MIAMI - After 87 years, the University Baptist Church of Coral Gables, Fla., recently shed its name for something it felt was more forward looking - Christ Journey.

It was following the lead of First Baptist Church of Perrine, Fla., which dropped the name it had held for 89 years in favor of Christ Fellowship.

Coral Baptist Church of Coral Springs, Fla., relaunched itself in 2006 as Church By the Glades.

And First Baptist Church of Fort Lauderdale is now known as “First Fort Lauderdale” in its new website. The word “Baptist” is found in a faintly lettered tagline.

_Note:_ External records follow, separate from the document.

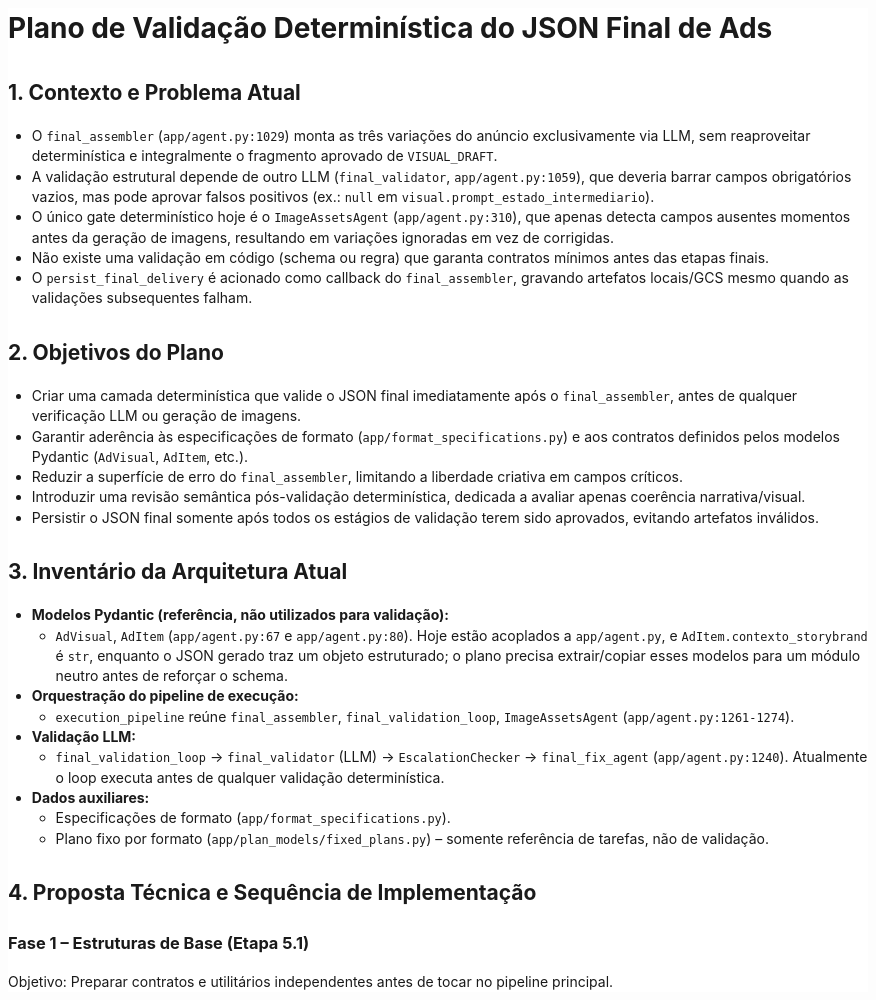 # Plano de Validação Determinística do JSON Final de Ads

## 1. Contexto e Problema Atual
- O `final_assembler` (`app/agent.py:1029`) monta as três variações do anúncio exclusivamente via LLM, sem reaproveitar determinística e integralmente o fragmento aprovado de `VISUAL_DRAFT`.
- A validação estrutural depende de outro LLM (`final_validator`, `app/agent.py:1059`), que deveria barrar campos obrigatórios vazios, mas pode aprovar falsos positivos (ex.: `null` em `visual.prompt_estado_intermediario`).
- O único gate determinístico hoje é o `ImageAssetsAgent` (`app/agent.py:310`), que apenas detecta campos ausentes momentos antes da geração de imagens, resultando em variações ignoradas em vez de corrigidas.
- Não existe uma validação em código (schema ou regra) que garanta contratos mínimos antes das etapas finais.
- O `persist_final_delivery` é acionado como callback do `final_assembler`, gravando artefatos locais/GCS mesmo quando as validações subsequentes falham.

## 2. Objetivos do Plano
- Criar uma camada determinística que valide o JSON final imediatamente após o `final_assembler`, antes de qualquer verificação LLM ou geração de imagens.
- Garantir aderência às especificações de formato (`app/format_specifications.py`) e aos contratos definidos pelos modelos Pydantic (`AdVisual`, `AdItem`, etc.).
- Reduzir a superfície de erro do `final_assembler`, limitando a liberdade criativa em campos críticos.
- Introduzir uma revisão semântica pós-validação determinística, dedicada a avaliar apenas coerência narrativa/visual.
- Persistir o JSON final somente após todos os estágios de validação terem sido aprovados, evitando artefatos inválidos.

## 3. Inventário da Arquitetura Atual
- **Modelos Pydantic (referência, não utilizados para validação):**
  - `AdVisual`, `AdItem` (`app/agent.py:67` e `app/agent.py:80`). Hoje estão acoplados a `app/agent.py`, e `AdItem.contexto_storybrand` é `str`, enquanto o JSON gerado traz um objeto estruturado; o plano precisa extrair/copiar esses modelos para um módulo neutro antes de reforçar o schema.
- **Orquestração do pipeline de execução:**
  - `execution_pipeline` reúne `final_assembler`, `final_validation_loop`, `ImageAssetsAgent` (`app/agent.py:1261-1274`).
- **Validação LLM:**
  - `final_validation_loop` → `final_validator` (LLM) → `EscalationChecker` → `final_fix_agent` (`app/agent.py:1240`). Atualmente o loop executa antes de qualquer validação determinística.
- **Dados auxiliares:**
  - Especificações de formato (`app/format_specifications.py`).
  - Plano fixo por formato (`app/plan_models/fixed_plans.py`) – somente referência de tarefas, não de validação.

## 4. Proposta Técnica e Sequência de Implementação

### Fase 1 – Estruturas de Base (Etapa 5.1)
Objetivo: Preparar contratos e utilitários independentes antes de tocar no pipeline principal.
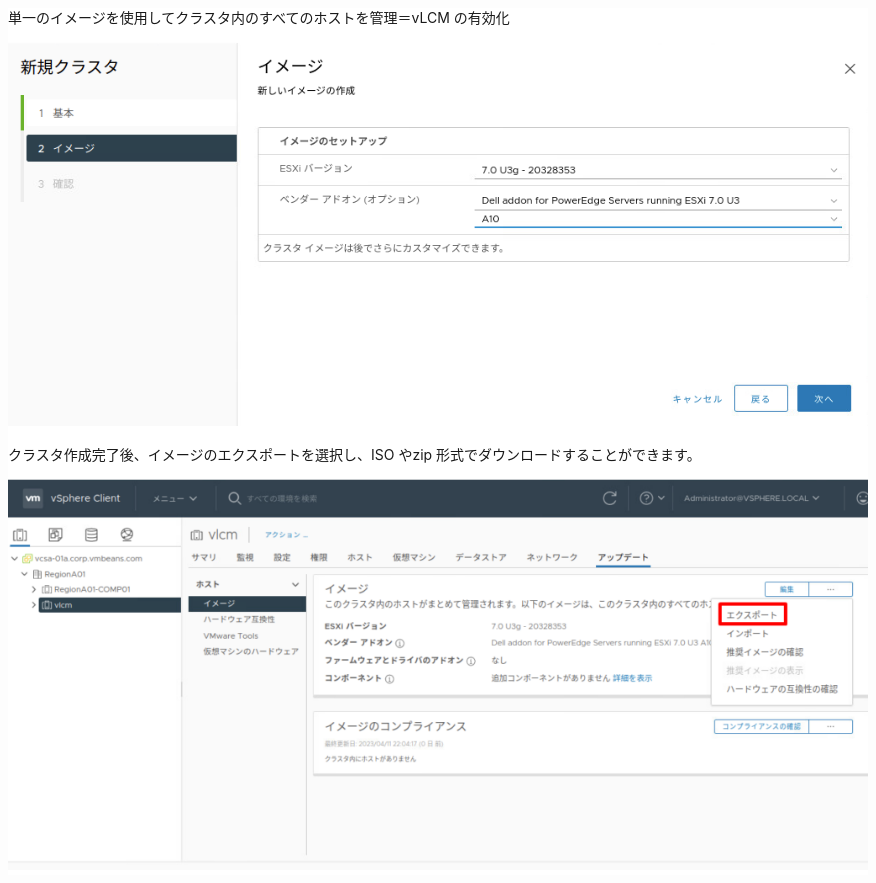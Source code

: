 <figcaption>

単一のイメージを使用してクラスタ内のすべてのホストを管理＝vLCM の有効化

</figcaption>

</figure>

[![](images/image-7.png)](images/image-7.png)

クラスタ作成完了後、イメージのエクスポートを選択し、ISO やzip 形式でダウンロードすることができます。

[![](images/image-8-1024x465.png)](images/image-8-1024x465.png)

These South Florida churches are joining a growing number of Southern Baptist congregations around the country that are quietly moving away from their denomination’s historic namesake - worried that it conjured up images of pipe organs, narrow-mindedness or stuffy, formal services.

The reality, pastors say, is that many modern Baptist churches mix their liturgy with rock bands and gourmet coffee, and sermons are more likely to be about personal growth than fire and brimstone.

While their approach to saving souls has kept up with the times, some pastors feel the name has not.

“Baptist today has as many flavors as Baskin and Robbins ice cream. It has no defined meaning, and where it does, no positive meaning,” explained Bill White, Christ Journey’s lead pastor. Ninety-three percent of his congregation voted to change the name.

Their restlessness isn’t new. The 168-year-old Southern Baptist Convention - the country’s largest Protestant denomination with some 46,000 cooperating U.S. churches and over 4,800 field personnel worldwide - was asked to consider changing its name at least seven times between 1965 and 2004, said spokesman Roger Oldham.

Congregations have been concerned that their denomination’s strict biblical interpretations of creation, women’s roles and homosexuality have been politicized, even by their own members.